LINCOLN, Neb. — After an abysmal first quarter, UCLA was lucky to be down just 11 points heading into halftime.
The Bruins had made crucial mistakes and gifted Nebraska short fields, whether by interception or bobbled punt. Memorial Stadium, known for hosting one of the toughest home crowds in college football, looked to be wearing down on the visitors.
But when the clock ran down, UCLA walked out with a 41-21 blowout, its small pockets of fans cheering loudly as players and coaches ran past them into the tunnel.
How did it happen, the shift from sluggish to superlative? The Bruins took a big breath.
“We came in at halftime, just told kids, ‘Hey relax. I’m just going to call base plays. Just do what you guys do,’” offensive coordinator Noel Mazzone said. “Our whole motto is play to the next play. We’re going to snap it once, play, forget about it, and just play the next one. Live in the moment of each play.”
The shift slowly began in the second quarter, when quarterback Brett Hundley rescued what became his team’s first touchdown drive. Playing loose and free, he scrambled away from defenders, transforming what looked like a drive-ending sack to a 13-yard gain and first down.
From then on, UCLA turned juggernaut. The Bruins rumbled for 236 offensive yards in the third quarter, scoring 28 of their 38 unanswered points.
After the game, both coaches downplayed the notion of halftime adjustments, chalking the bulk of the change to execution.
“There was no mystical, magical X’s and O’s,” UCLA’s Jim Mora said. “It was all our players doing what they are supposed to do.”
“It’s nothing magical,” Nebraska’s Bo Pelini said. “It wasn’t anything they hadn’t done in the first half.”
On offense, the Bruins dialed up the tempo and found their rhythm. Jordon James, who had just 18 yards on 10 carries in the first half, ended with a game-high 105. His 38-yard run was one of the game’s biggest highlights — and likely would’ve reached the end zone with one more well-placed block.
“All the running backs started less looking for the big play and and just taking yards,” Mazzone said. “Whether it was three yards or four yards, instead of always looking for 50-yard runs. When backs look for 50-yard runs, they usually end up minus five yards.”
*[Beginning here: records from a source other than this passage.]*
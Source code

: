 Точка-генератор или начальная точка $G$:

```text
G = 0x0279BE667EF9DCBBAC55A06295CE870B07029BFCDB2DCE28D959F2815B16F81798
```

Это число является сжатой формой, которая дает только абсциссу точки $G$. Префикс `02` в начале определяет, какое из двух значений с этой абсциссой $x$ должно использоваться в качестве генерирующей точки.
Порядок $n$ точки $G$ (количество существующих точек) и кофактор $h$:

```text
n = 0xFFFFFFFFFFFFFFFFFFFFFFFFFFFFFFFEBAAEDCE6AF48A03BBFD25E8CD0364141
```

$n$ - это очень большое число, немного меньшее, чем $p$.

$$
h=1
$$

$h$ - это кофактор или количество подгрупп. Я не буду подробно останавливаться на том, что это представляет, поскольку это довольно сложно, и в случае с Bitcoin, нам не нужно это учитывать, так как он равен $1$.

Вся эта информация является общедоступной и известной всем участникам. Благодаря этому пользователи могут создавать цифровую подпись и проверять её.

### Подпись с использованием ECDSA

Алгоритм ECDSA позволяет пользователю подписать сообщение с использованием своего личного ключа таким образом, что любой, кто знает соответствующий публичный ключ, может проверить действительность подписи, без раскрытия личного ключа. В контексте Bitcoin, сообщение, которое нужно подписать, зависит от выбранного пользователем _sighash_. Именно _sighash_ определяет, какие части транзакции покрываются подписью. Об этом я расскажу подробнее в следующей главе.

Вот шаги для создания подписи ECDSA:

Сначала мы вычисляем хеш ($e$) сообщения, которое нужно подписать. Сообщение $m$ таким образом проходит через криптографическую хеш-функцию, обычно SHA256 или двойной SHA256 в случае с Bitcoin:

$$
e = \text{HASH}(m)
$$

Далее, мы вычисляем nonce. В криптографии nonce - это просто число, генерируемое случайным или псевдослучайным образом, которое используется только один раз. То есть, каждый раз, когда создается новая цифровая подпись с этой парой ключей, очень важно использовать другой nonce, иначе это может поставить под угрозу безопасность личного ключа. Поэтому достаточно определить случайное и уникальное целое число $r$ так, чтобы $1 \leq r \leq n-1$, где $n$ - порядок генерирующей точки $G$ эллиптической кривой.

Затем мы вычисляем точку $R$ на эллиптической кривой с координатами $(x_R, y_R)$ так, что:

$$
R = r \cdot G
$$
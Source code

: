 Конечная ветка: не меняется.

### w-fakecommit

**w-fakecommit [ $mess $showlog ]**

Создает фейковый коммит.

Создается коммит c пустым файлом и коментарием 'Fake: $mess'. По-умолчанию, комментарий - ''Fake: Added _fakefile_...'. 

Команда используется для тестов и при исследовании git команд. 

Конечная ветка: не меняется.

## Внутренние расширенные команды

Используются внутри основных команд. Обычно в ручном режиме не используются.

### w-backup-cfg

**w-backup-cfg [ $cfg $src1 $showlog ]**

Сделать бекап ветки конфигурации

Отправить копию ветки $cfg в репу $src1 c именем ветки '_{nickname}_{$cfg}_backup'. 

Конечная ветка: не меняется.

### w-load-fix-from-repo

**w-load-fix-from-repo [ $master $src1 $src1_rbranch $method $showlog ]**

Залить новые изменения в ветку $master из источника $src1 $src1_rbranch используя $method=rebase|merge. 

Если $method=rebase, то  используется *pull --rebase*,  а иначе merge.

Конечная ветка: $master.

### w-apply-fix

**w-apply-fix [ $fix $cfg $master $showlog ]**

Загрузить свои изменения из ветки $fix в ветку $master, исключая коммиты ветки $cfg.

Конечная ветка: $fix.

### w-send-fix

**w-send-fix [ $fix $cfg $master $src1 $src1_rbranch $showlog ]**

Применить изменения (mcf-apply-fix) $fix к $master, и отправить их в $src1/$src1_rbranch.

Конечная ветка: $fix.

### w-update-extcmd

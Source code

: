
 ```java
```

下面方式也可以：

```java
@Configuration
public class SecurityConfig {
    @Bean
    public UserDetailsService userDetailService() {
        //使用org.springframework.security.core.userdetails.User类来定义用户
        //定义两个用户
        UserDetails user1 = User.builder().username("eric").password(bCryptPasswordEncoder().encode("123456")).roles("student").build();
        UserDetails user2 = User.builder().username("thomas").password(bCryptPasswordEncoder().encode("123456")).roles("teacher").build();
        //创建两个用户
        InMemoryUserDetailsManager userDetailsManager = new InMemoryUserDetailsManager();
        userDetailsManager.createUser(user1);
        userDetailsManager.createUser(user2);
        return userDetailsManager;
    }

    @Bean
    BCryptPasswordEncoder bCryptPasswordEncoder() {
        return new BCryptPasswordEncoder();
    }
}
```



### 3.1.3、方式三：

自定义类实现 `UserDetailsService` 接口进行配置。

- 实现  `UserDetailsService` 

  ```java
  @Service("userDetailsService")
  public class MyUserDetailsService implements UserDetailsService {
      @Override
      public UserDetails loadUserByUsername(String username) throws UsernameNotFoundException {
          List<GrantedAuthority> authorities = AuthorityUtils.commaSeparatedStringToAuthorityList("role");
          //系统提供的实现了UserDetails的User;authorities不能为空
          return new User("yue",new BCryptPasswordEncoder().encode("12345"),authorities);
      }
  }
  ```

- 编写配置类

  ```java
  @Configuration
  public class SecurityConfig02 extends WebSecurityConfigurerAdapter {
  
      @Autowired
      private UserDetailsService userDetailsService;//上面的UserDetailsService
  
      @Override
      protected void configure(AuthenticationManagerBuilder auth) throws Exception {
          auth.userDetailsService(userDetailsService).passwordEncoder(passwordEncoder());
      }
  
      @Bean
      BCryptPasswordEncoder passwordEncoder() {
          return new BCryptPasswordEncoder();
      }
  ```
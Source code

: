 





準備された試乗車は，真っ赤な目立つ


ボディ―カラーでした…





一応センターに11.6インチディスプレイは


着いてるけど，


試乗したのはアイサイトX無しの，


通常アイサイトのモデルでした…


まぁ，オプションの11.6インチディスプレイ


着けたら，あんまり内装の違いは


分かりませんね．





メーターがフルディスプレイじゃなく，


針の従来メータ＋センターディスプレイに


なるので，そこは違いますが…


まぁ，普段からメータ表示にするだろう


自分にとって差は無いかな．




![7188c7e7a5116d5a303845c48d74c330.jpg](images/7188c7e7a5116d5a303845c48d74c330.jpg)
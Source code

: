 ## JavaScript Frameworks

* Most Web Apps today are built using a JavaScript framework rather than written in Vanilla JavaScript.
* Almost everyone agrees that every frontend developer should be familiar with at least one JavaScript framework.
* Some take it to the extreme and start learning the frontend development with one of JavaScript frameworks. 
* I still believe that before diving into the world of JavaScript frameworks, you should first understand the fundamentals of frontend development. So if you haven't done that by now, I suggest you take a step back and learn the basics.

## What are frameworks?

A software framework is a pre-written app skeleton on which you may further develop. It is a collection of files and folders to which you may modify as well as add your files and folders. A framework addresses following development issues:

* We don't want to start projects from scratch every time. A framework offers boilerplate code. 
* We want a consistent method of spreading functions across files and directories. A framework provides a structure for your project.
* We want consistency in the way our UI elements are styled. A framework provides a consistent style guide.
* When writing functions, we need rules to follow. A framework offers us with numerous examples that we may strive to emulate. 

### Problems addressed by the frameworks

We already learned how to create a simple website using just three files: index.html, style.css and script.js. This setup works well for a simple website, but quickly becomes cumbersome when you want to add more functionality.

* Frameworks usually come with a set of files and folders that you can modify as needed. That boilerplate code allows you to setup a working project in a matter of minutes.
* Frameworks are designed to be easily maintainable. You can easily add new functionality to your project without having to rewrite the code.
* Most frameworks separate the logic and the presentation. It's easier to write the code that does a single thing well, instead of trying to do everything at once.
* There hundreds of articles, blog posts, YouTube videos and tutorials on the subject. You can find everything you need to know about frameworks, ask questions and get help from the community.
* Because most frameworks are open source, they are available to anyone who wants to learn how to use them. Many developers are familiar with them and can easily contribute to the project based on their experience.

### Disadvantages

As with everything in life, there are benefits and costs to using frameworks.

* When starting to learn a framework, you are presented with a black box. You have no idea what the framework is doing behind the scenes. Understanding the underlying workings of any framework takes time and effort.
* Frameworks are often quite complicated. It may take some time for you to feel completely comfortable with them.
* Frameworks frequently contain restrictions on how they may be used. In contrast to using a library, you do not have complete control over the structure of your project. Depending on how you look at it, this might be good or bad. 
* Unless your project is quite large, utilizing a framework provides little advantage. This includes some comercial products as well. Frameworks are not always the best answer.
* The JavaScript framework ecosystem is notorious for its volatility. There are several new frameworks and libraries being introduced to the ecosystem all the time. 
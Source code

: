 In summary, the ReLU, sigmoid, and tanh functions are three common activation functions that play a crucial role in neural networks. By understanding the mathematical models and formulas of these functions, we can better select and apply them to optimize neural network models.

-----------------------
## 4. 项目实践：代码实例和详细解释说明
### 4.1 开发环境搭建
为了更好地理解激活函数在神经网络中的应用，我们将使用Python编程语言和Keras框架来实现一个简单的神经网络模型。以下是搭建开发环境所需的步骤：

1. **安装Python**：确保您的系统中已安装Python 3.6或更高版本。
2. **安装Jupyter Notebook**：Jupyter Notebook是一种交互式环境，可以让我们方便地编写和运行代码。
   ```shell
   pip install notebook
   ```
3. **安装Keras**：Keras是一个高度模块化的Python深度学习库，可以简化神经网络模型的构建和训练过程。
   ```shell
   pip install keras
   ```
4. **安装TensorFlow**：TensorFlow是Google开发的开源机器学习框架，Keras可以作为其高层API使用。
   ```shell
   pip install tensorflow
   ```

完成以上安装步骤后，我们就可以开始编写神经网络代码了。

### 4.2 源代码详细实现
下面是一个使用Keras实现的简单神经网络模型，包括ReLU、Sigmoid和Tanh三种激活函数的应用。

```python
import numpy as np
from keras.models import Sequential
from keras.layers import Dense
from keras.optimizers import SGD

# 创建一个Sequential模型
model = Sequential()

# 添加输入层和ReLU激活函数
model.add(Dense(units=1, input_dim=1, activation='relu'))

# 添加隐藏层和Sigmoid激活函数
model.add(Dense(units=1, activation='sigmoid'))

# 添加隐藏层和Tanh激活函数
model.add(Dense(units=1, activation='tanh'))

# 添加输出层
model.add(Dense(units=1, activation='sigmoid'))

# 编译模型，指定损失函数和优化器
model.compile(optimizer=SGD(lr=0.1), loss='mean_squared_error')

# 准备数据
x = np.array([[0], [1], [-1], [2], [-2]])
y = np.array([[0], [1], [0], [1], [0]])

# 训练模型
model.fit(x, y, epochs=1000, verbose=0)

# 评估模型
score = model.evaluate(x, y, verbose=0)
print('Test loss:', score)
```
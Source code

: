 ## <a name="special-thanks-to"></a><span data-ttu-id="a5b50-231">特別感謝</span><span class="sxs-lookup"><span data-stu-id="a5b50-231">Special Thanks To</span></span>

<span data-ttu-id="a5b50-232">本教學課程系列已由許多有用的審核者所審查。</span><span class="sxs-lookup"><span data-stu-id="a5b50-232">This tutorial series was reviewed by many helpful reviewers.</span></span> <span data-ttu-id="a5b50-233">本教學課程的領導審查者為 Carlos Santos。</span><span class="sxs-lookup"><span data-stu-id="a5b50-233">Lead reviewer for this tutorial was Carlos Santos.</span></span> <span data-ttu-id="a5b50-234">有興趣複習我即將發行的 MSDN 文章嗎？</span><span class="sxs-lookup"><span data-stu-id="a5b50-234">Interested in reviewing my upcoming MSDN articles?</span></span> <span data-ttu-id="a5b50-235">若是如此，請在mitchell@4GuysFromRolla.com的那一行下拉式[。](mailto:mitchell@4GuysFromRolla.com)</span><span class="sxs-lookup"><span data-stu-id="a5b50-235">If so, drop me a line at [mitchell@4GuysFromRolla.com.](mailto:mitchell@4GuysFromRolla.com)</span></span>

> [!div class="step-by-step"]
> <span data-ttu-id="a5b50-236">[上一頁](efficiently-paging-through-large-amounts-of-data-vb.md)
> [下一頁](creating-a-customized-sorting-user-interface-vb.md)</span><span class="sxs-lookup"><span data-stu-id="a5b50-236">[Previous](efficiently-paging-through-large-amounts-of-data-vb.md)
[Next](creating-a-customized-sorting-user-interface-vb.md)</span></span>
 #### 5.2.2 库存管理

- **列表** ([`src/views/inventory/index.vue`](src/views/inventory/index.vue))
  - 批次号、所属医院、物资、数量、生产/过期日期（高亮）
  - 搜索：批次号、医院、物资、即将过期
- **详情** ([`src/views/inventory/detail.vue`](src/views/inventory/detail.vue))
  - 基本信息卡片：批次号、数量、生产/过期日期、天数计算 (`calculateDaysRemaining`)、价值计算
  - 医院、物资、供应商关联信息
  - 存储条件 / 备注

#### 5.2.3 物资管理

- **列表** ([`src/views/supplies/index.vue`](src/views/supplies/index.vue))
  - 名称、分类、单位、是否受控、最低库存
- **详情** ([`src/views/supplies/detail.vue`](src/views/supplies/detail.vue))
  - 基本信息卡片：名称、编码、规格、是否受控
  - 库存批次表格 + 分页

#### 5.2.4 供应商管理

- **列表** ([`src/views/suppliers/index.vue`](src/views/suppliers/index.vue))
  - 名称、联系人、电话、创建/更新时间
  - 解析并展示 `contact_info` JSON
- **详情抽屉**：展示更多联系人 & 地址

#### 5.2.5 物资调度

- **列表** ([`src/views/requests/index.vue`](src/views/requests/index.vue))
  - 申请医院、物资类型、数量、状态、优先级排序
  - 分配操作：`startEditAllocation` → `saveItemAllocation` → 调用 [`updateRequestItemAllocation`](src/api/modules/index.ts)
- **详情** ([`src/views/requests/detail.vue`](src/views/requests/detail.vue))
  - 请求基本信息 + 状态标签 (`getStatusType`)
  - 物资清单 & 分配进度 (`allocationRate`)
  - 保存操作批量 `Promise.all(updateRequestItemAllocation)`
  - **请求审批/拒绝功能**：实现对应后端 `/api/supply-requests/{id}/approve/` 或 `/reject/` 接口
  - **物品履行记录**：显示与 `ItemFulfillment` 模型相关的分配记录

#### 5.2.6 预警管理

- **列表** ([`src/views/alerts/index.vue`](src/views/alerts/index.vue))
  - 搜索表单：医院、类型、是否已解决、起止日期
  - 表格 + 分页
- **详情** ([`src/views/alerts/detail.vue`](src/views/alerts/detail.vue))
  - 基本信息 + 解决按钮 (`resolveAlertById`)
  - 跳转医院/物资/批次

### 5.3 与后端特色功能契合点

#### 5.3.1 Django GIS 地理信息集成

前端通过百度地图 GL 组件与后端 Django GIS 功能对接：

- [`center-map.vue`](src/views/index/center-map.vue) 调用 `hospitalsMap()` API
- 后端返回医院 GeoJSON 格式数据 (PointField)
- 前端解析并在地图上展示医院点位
On the other end, UCLA successfully bottled up Nebraska quarterback Taylor Martinez. The senior is the fifth quarterback in FBS history to rush for over 3,000 career yards while passing for more than 6,500. Against the Bruins, he had the second-worst rushing performance of his career, taking two sacks and finishing with -13 yards.
“We just felt like we needed to make him make throws on us,” Mora said. “That’s not to take anything away from his ability to throw the ball. As you saw in the first half, he had three touchdown passes. We felt like he’s most dangerous when he’s out creating.”
The performance wasn’t flawless. UCLA’s secondary sprinkled in strong moments, including a big tackle by safety Randall Goforth, but looked out of its depth against receivers Kenny Bell and Quincy Enunwa, who combined for three touchdowns and 107 yards. Still, the Bruins did enough, and now have another week to improve.
“We made a few adjustments, but for what we needed to do was calm down,” safety Anthony Jefferson said. “The second half, we came out fast.”
And the Cornhuskers? They just came out looking lost.
“I guess we just lost our step and our sense of urgency,” cornerback Ciante Evans said. “Guys were unfocused. I don’t know what happened.”
Added Pelini: “At times, when I looked at our guys on the sideline, it looked like they’d seen a ghost.”